I am fine-tuning SSD Mobilenet v2 for a custom dataset. I am fine-tuning the model for 50k steps and quantization aware training kicks in at 48k step count.
graph_rewriter {
quantization {
delay: 48000
weight_bits: 8
activation_bits: 8
}
}
I am observing a 95%+ training, validation and testing mAP post training.

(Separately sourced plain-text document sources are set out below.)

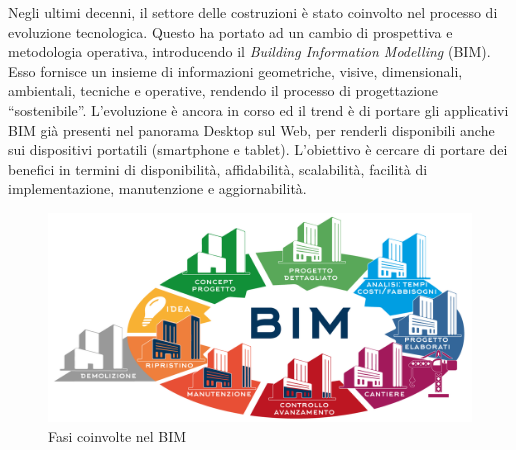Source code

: Negli ultimi decenni, il settore delle costruzioni è stato coinvolto nel processo di evoluzione tecnologica.
Questo ha portato ad un cambio di prospettiva e metodologia operativa, introducendo il \emph{Building Information Modelling} (BIM).
Esso fornisce un insieme di informazioni geometriche, visive, dimensionali, ambientali, tecniche e operative, rendendo
il processo di progettazione ``sostenibile''.
L'evoluzione è ancora in corso ed il trend è di portare gli applicativi BIM già presenti nel panorama Desktop sul Web, per renderli disponibili anche
sui dispositivi portatili (smartphone e tablet). L'obiettivo è cercare di portare dei benefici in termini di disponibilità, affidabilità,
scalabilità, facilità di implementazione, manutenzione e aggiornabilità.

\begin{figure}[htbp] %
   \centering
   \includegraphics[width=1\linewidth]{images/bim}
   \caption{Fasi coinvolte nel BIM}
   \label{fig:bim}
\end{figure}
\newpage
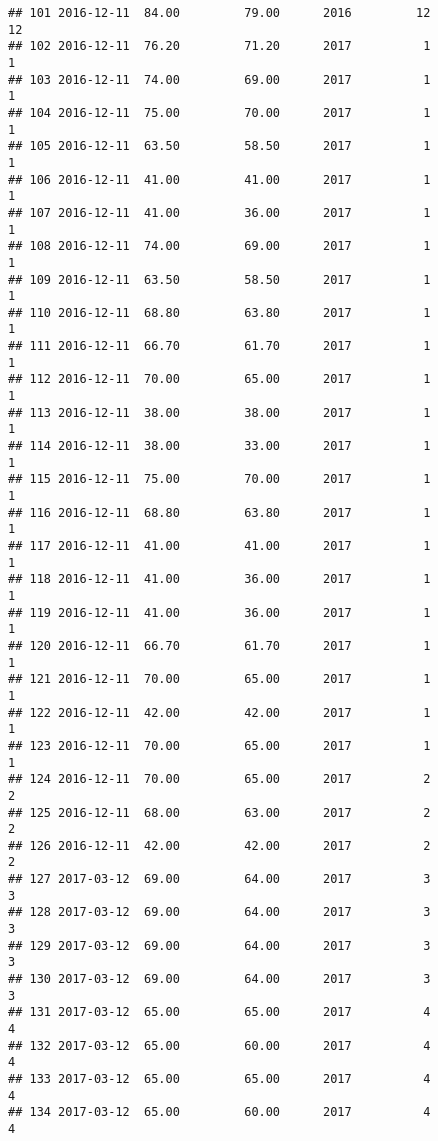 \documentclass[]{article}
\begin{document}
\begin{verbatim}
## 101 2016-12-11  84.00         79.00      2016         12                12
## 102 2016-12-11  76.20         71.20      2017          1                 1
## 103 2016-12-11  74.00         69.00      2017          1                 1
## 104 2016-12-11  75.00         70.00      2017          1                 1
## 105 2016-12-11  63.50         58.50      2017          1                 1
## 106 2016-12-11  41.00         41.00      2017          1                 1
## 107 2016-12-11  41.00         36.00      2017          1                 1
## 108 2016-12-11  74.00         69.00      2017          1                 1
## 109 2016-12-11  63.50         58.50      2017          1                 1
## 110 2016-12-11  68.80         63.80      2017          1                 1
## 111 2016-12-11  66.70         61.70      2017          1                 1
## 112 2016-12-11  70.00         65.00      2017          1                 1
## 113 2016-12-11  38.00         38.00      2017          1                 1
## 114 2016-12-11  38.00         33.00      2017          1                 1
## 115 2016-12-11  75.00         70.00      2017          1                 1
## 116 2016-12-11  68.80         63.80      2017          1                 1
## 117 2016-12-11  41.00         41.00      2017          1                 1
## 118 2016-12-11  41.00         36.00      2017          1                 1
## 119 2016-12-11  41.00         36.00      2017          1                 1
## 120 2016-12-11  66.70         61.70      2017          1                 1
## 121 2016-12-11  70.00         65.00      2017          1                 1
## 122 2016-12-11  42.00         42.00      2017          1                 1
## 123 2016-12-11  70.00         65.00      2017          1                 1
## 124 2016-12-11  70.00         65.00      2017          2                 2
## 125 2016-12-11  68.00         63.00      2017          2                 2
## 126 2016-12-11  42.00         42.00      2017          2                 2
## 127 2017-03-12  69.00         64.00      2017          3                 3
## 128 2017-03-12  69.00         64.00      2017          3                 3
## 129 2017-03-12  69.00         64.00      2017          3                 3
## 130 2017-03-12  69.00         64.00      2017          3                 3
## 131 2017-03-12  65.00         65.00      2017          4                 4
## 132 2017-03-12  65.00         60.00      2017          4                 4
## 133 2017-03-12  65.00         65.00      2017          4                 4
## 134 2017-03-12  65.00         60.00      2017          4                 4

\end{verbatim}
\end{document}
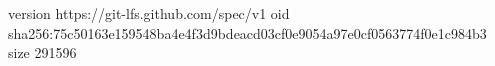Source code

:version https://git-lfs.github.com/spec/v1
oid sha256:75c50163e159548ba4e4f3d9bdeacd03cf0e9054a97e0cf0563774f0e1c984b3
size 291596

After quantization using the commands
python object_detection/export_tflite_ssd_graph.py
--pipeline_config_path=${CONFIG_FILE}
--trained_checkpoint_prefix=${CHECKPOINT_PATH}
--output_directory=${OUTPUT_DIR} --add_postprocessing_op=true
./bazel-bin/tensorflow/contrib/lite/toco/toco
--input_file=${OUTPUT_DIR}/tflite_graph.pb \
--output_file=${OUTPUT_DIR}/detect.tflite \
--input_format=TENSORFLOW_GRAPHDEF \
--output_format=TFLITE \
--inference_type=QUANTIZED_UINT8 \
--input_shapes="1,300,300,3" \
--input_arrays=normalized_input_image_tensor \
--output_arrays="TFLite_Detection_PostProcess","TFLite_Detection_PostProcess:1","TFLite_Detection_PostProcess:2","TFLite_Detection_PostProcess:3" \
--std_values=128.0 --mean_values=128.0 --allow_custom_ops --default_ranges_min=0 --default_ranges_max=6
I tested the generated detect.tflite model using same test set. I see a drop in mAP to about 85%.
Is this mAP number drop to be expected? How can I improve the post quantization mAP?